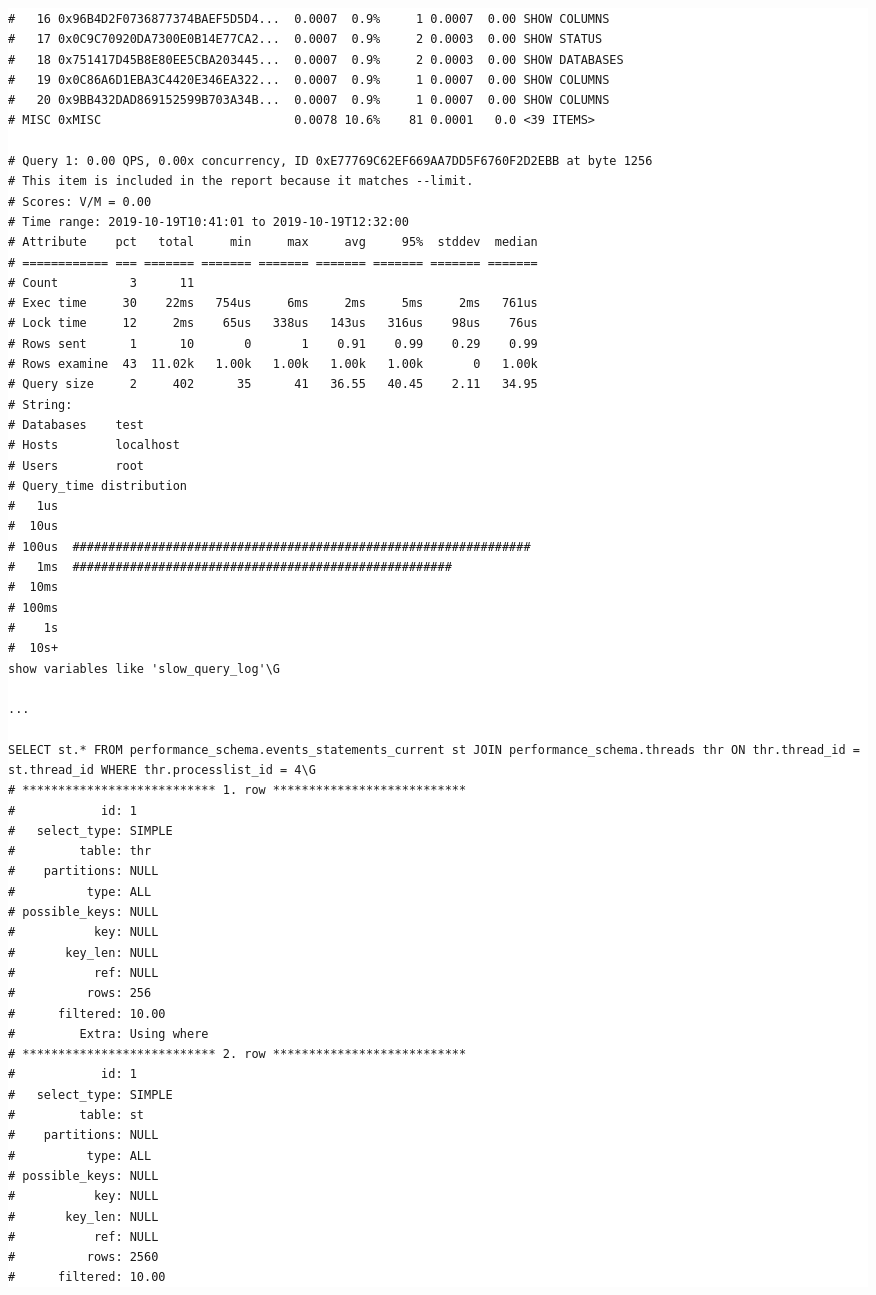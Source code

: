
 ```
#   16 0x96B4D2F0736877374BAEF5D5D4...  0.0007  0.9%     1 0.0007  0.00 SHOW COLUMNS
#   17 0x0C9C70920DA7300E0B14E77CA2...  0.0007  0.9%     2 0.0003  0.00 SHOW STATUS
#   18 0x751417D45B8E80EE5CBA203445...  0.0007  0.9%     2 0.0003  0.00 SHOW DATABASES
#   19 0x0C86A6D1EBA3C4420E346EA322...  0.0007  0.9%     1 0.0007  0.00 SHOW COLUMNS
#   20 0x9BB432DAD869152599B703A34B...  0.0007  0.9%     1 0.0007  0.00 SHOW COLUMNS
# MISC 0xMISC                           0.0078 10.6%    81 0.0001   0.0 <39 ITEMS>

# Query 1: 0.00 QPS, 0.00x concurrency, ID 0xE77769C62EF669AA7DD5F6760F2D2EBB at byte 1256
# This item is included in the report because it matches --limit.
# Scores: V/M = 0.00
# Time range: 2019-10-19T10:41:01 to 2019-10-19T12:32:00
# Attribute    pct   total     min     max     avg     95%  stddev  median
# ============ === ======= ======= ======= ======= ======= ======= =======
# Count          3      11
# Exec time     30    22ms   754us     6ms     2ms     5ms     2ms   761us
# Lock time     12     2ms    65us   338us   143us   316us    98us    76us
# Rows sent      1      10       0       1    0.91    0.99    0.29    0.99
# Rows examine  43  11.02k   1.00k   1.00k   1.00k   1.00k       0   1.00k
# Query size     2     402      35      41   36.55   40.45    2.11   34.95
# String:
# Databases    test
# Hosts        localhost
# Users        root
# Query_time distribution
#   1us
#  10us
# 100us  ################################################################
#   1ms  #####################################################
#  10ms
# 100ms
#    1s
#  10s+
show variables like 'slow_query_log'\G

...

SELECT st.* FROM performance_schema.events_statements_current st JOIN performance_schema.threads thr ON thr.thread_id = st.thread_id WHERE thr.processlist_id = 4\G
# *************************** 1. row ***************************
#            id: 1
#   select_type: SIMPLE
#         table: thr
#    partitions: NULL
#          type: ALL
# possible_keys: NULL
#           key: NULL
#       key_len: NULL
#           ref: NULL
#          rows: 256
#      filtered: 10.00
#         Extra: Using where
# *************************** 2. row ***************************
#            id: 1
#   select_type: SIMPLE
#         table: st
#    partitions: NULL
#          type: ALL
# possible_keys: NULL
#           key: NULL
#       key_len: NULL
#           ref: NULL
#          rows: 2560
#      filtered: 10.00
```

● What you are asked to do:
Repeat the data exactly as written, but without the pictures.

● Written answer:
Source code

:
 ```
#   16 0x96B4D2F0736877374BAEF5D5D4...  0.0007  0.9%     1 0.0007  0.00 SHOW COLUMNS
#   17 0x0C9C70920DA7300E0B14E77CA2...  0.0007  0.9%     2 0.0003  0.00 SHOW STATUS
#   18 0x751417D45B8E80EE5CBA203445...  0.0007  0.9%     2 0.0003  0.00 SHOW DATABASES
#   19 0x0C86A6D1EBA3C4420E346EA322...  0.0007  0.9%     1 0.0007  0.00 SHOW COLUMNS
#   20 0x9BB432DAD869152599B703A34B...  0.0007  0.9%     1 0.0007  0.00 SHOW COLUMNS
# MISC 0xMISC                           0.0078 10.6%    81 0.0001   0.0 <39 ITEMS>

# Query 1: 0.00 QPS, 0.00x concurrency, ID 0xE77769C62EF669AA7DD5F6760F2D2EBB at byte 1256
# This item is included in the report because it matches --limit.
# Scores: V/M = 0.00
# Time range: 2019-10-19T10:41:01 to 2019-10-19T12:32:00
# Attribute    pct   total     min     max     avg     95%  stddev  median
# ============ === ======= ======= ======= ======= ======= ======= =======
# Count          3      11
# Exec time     30    22ms   754us     6ms     2ms     5ms     2ms   761us
# Lock time     12     2ms    65us   338us   143us   316us    98us    76us
# Rows sent      1      10       0       1    0.91    0.99    0.29    0.99
# Rows examine  43  11.02k   1.00k   1.00k   1.00k   1.00k       0   1.00k
# Query size     2     402      35      41   36.55   40.45    2.11   34.95
# String:
# Databases    test
# Hosts        localhost
# Users        root
# Query_time distribution
#   1us
#  10us
# 100us  ################################################################
#   1ms  #####################################################
#  10ms
# 100ms
#    1s
#  10s+
show variables like 'slow_query_log'\G

...

SELECT st.* FROM performance_schema.events_statements_current st JOIN performance_schema.threads thr ON thr.thread_id = st.thread_id WHERE thr.processlist_id = 4\G
# *************************** 1. row ***************************
#            id: 1
#   select_type: SIMPLE
#         table: thr
#    partitions: NULL
#          type: ALL
# possible_keys: NULL
#           key: NULL
#       key_len: NULL
#           ref: NULL
#          rows: 256
#      filtered: 10.00
#         Extra: Using where
# *************************** 2. row ***************************
#            id: 1
#   select_type: SIMPLE
#         table: st
#    partitions: NULL
#          type: ALL
# possible_keys: NULL
#           key: NULL
#       key_len: NULL
#           ref: NULL
#          rows: 2560
#      filtered: 10.00
```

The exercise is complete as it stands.